In a projective space $\mathbb{P}^{k+2}$ consider two complementary subspaces $\mathbb{P}^1,\mathbb{P}^k$, and let $C\subset\mathbb{P}^k$ be a degree $k$ rational normal curve. Fixed an isomorphism $\phi:\mathbb{P}^1\rightarrow C$ we consider the rational normal scroll

$$S_{(1,k)} = \bigcup_{p\in \mathbb{P}^1}\left\langle p, \phi(p)\right\rangle\subset \mathbb{P}^{k+2}$$

where $\left\langle p, \phi(p)\right\rangle$ is the line through $p$ and $\phi(p)$.

Now, let $\Sigma_{(1,k)}$ be the Segre embedding of $\mathbb{P}^1\times \mathbb{P}^k$ in $\mathbb{P}^{2k+1}$.
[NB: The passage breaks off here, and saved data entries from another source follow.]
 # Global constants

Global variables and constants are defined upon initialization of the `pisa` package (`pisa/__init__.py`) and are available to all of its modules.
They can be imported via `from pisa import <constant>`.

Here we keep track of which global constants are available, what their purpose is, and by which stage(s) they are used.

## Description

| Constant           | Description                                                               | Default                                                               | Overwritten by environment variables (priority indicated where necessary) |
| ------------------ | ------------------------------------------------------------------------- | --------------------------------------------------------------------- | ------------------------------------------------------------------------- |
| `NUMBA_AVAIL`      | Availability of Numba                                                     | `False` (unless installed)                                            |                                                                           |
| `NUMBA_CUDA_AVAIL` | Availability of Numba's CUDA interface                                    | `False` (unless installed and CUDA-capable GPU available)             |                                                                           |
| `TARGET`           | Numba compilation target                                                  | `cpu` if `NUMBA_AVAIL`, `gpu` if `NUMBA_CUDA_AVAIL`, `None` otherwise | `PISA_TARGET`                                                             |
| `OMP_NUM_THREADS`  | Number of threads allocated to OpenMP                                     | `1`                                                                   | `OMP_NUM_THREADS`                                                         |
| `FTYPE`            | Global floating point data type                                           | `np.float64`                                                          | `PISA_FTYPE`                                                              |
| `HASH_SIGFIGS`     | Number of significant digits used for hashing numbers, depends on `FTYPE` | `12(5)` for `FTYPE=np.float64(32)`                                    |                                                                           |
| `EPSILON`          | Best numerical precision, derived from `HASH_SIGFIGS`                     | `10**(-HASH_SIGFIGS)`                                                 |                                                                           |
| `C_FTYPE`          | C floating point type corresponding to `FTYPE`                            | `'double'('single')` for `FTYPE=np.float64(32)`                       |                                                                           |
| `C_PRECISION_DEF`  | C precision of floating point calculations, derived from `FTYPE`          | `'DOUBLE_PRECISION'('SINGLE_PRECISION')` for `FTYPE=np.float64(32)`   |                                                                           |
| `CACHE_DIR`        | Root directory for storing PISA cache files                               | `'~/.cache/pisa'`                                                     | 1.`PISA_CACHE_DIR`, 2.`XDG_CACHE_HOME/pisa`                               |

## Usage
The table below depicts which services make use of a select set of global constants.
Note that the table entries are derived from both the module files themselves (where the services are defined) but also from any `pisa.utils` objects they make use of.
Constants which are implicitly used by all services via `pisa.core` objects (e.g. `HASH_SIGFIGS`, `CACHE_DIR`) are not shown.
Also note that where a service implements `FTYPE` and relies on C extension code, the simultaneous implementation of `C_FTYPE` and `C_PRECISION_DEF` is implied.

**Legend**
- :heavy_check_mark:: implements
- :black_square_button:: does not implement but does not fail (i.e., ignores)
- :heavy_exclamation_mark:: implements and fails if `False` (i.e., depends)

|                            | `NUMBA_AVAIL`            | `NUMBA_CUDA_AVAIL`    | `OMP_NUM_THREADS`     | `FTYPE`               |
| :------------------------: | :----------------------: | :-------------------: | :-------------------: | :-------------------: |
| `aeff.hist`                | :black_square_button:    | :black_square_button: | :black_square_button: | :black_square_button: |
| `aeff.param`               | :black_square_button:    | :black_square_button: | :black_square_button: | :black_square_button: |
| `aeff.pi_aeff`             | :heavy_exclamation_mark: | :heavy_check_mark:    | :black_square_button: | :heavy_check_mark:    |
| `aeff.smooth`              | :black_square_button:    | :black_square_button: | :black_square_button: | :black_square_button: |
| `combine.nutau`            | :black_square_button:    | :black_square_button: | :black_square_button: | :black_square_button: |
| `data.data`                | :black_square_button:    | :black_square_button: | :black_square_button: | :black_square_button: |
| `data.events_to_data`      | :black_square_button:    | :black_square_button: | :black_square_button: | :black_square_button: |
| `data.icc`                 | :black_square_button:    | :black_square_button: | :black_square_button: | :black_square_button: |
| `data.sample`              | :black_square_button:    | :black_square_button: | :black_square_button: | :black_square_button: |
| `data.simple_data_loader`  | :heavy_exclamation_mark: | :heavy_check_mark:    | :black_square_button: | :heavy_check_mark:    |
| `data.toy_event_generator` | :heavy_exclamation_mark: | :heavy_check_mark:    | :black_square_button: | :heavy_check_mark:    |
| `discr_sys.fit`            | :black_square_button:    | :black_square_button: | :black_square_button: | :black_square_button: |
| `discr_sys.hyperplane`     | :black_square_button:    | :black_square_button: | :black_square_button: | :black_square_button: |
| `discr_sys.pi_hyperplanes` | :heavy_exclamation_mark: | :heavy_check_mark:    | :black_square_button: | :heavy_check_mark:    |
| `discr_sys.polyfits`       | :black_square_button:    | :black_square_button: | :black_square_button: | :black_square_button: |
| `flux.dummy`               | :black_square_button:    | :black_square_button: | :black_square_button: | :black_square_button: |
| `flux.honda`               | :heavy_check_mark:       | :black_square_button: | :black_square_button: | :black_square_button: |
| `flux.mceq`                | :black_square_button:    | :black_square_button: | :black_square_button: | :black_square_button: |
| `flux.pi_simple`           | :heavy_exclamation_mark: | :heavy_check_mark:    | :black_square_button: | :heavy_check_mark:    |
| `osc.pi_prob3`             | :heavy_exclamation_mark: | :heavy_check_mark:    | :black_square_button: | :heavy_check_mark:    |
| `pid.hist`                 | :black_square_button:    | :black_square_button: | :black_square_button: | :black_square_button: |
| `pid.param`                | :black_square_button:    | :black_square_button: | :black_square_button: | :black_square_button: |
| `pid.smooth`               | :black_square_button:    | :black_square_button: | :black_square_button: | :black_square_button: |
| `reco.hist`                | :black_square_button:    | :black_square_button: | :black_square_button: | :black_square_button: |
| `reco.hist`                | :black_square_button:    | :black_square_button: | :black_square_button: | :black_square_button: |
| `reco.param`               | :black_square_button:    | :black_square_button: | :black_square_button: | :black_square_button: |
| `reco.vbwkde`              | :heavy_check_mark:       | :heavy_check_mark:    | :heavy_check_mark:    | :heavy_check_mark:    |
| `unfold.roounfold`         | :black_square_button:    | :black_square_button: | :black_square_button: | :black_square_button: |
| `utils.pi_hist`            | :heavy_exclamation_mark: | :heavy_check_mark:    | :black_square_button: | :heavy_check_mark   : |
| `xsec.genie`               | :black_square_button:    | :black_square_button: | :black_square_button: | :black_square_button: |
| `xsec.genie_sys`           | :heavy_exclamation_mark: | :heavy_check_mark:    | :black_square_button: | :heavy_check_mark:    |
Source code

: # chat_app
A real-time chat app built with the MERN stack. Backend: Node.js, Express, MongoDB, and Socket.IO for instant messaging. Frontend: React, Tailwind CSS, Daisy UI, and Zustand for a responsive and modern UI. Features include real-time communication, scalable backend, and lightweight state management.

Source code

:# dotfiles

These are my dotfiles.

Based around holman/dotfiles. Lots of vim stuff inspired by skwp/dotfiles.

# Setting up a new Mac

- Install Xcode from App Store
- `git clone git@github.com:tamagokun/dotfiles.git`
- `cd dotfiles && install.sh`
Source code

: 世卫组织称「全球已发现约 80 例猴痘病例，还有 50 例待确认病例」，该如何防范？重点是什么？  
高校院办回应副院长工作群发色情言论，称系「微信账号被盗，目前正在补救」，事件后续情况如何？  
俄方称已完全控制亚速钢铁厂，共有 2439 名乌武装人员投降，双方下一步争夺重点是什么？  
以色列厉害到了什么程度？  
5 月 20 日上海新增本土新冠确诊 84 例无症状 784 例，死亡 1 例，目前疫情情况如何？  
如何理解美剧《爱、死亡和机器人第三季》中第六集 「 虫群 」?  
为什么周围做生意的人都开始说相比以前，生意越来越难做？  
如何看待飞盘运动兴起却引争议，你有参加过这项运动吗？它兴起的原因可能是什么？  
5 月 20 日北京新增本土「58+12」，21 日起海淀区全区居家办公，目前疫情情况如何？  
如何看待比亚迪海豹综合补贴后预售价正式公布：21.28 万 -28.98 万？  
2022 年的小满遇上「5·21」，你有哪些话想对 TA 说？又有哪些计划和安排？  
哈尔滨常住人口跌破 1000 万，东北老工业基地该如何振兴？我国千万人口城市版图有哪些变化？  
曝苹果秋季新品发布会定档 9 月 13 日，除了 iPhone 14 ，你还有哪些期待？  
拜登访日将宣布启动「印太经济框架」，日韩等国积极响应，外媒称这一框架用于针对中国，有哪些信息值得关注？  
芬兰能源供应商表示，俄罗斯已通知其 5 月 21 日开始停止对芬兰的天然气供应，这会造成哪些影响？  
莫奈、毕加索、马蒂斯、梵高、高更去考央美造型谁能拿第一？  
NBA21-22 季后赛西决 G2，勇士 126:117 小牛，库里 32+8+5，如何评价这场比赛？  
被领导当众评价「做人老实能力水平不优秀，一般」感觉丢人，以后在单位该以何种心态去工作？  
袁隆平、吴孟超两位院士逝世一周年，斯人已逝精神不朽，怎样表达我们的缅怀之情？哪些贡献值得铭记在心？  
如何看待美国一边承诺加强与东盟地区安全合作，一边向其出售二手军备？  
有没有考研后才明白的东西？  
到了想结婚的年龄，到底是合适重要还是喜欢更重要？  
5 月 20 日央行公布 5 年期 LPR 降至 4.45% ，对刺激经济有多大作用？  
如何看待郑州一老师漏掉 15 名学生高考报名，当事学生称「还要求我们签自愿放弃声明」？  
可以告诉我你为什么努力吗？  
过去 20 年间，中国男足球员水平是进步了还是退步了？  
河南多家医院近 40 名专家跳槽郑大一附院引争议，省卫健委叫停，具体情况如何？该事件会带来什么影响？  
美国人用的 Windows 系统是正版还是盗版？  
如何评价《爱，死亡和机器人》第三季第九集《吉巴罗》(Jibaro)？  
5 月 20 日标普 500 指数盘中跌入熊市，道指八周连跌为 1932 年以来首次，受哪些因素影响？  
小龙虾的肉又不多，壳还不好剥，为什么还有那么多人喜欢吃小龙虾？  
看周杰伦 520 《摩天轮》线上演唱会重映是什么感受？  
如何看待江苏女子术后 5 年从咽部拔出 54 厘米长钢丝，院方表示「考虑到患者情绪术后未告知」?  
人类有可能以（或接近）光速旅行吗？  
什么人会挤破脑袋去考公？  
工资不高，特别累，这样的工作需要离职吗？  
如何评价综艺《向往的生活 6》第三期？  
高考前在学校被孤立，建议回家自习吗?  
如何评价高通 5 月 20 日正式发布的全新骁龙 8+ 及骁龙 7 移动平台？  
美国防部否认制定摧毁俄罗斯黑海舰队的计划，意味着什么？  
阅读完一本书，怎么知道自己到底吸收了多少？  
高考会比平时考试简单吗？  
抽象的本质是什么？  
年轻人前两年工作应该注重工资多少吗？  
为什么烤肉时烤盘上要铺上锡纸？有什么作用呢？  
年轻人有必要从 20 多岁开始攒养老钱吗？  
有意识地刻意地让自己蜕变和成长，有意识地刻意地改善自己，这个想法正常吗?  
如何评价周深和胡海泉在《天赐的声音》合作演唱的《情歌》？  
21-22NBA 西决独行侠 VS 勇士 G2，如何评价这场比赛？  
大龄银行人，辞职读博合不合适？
Can $S_{(1,k)}$ be recovered intersecting $\Sigma_{(1,k)}$ with a linear subspace of dimension $k+2$ of $\mathbb{P}^{2k+1}$? This is known to be true if $k = 2$. Indeed a general hyperplane section of $\Sigma_{(1,2)}\subset\mathbb{P}^5$ is a scroll surface of the form $S_{(1,2)}$.